Was in „Cosmopolis“ schmerzlich vermisst wurde, ist in „Maps to the Stars“ ständiger Begleiter. Der Film quillt mit bitterbösem, schwarzen Humor förmlich über. Seine Charaktere sind dermaßen überzogen und ihre Aktionen und Bedürfnisse dermaßen rätselhaft, dass den Zuschauern nur selten Gelegenheit zu aufrichtiger Empathie gegeben wird. Stattdessen beschäftigt Cronenberg sich mit den Konsequenzen, die eine Welt aus Ruhm und Oberflächlichkeit mit sich bringt. Diese Konsequenzen nehmen in „Maps to the Stars“ vielerlei Formen an. Heraus stechen vor Allem die Schicksale von Julianne Moores Havana Segrand und Evan Birds Benjie Weiss, letzterer ist ein beeindruckendes (wenn auch maßlos übertriebenes) Beispiel dafür, wie giftig Prominenz für eine ungeformte Persönlichkeit sein kann.
Doch der Mittelpunkt des Ensembles, das ultimativ mehr miteinander zu tun hat, als man denkt, ist Julianne Moore. Als einziges Glied in der Kette der Karikaturen bietet sie für den Zuschauer einen emotionalen Anhaltspunkt, der zu mehr als nur schwarzem Humor taugt. Als misshandeltes Kind eines Hollywood-Stars bewegt sich ihr Charakter auf dem schmalen Grat zwischen Trauma, Obsession, Tragik und Komik. Moores Leistung, die in Cannes als bestes weibliches Schauspiel ausgezeichnet wurde, fängt dieses Zwielicht perfekt ein.
Obwohl die Absurdität seiner Charaktere immer wieder in tiefschwarzem Humor mündet, trägt „Maps to the Stars“ mehr als deutlich die Signatur seines Regisseurs. David Cronenberg inszeniert die Welt der Stars und Sternchen als einen Mikrokosmos, der genau so fundamental verkehrt ist wie das Konzept der Prominenz selbst. Wichtige Aspekte des menschlichen Miteinanders wie Sexualität, Liebe und Zuneigung werden unter dem Mantel von Egozentrik und Oberflächlichkeit zu trivialem Beiwerk degradiert und mutieren in ihre wohl unnatürlichsten und abstoßendsten Formen. So schafft der Regisseur es trotz aller Satire und Komik, in „Maps to the Stars“ eine Handvoll legitimer Aussagen über das soziale Phänomen der Berühmtheit und seinen zerstörerischen Effekt auf die menschliche Psyche unterzubringen.
Als geistiger Nachfolger von „Cosmopolis“ setzt „Maps to the Stars“ sich mit der Dekonstruktion eines Lebensstils ein ähnlich ambitioniertes Ziel, jedoch geht er um Einiges fokussierter und letztlich erfolgreicher ans Werk.
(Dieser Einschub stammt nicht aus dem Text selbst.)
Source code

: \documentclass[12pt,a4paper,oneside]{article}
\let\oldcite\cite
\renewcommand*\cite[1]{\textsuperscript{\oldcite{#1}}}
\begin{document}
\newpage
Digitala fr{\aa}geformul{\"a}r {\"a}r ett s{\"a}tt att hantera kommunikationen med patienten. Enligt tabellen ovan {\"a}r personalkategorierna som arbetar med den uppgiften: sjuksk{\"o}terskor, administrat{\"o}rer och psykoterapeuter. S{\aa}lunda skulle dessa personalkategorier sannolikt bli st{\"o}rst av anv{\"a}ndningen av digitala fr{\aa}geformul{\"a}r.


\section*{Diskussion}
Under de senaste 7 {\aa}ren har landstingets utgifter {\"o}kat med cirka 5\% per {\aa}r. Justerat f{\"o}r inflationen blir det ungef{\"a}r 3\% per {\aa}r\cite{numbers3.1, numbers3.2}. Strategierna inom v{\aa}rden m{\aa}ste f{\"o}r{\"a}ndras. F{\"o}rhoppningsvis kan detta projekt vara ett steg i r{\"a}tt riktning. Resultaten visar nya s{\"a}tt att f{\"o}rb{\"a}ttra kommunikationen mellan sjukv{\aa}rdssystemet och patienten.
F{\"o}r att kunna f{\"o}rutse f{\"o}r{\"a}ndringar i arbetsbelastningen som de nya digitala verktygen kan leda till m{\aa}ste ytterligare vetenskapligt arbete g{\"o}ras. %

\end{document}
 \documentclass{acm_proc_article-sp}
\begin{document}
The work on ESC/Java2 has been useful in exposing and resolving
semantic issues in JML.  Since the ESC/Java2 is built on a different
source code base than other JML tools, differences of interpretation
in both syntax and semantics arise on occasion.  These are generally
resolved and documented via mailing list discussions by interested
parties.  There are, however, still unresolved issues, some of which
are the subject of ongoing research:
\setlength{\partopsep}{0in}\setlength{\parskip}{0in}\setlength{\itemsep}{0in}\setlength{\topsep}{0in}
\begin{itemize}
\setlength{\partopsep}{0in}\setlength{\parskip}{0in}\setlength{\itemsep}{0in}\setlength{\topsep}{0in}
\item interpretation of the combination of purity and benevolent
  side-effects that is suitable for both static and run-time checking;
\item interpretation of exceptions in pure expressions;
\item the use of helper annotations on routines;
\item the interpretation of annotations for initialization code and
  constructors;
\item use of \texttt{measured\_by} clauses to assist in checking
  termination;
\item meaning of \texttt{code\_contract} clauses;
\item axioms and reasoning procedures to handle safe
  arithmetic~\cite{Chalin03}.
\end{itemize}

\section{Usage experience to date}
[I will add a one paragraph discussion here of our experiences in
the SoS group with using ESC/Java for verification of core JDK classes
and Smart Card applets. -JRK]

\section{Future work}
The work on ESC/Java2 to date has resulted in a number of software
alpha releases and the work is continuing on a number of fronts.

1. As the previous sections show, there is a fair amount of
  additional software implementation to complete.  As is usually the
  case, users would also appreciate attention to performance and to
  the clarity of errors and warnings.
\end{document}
Der Film lebt von seinen großartig aufgelegten Schauspielern und vereint die Relevanz einer kompetent formulierten Gesellschaftskritik mit dem Unterhaltungswert und dem Humor einer extrem unterhaltsamen Satire. Der beste Cronenberg seit „A History of Violence“ und eine der besten Abrechnungen überhaupt mit der psychologischen Hölle, die den Namen „Hollywood“ trägt.
8/10
Maps to the Stars
Drama
Regie: David Cronenberg
Buch: Bruce Wagner
Darsteller: Julianne Moore, Robert Pattinson, Sarah Gadon, John Cusack, Mia Wasikowska
Kinostart DE: 11.09.2014
Kinostart US: 27.09.2014 (Screening auf dem New York Film Festival, Kinostart US nicht bekannt)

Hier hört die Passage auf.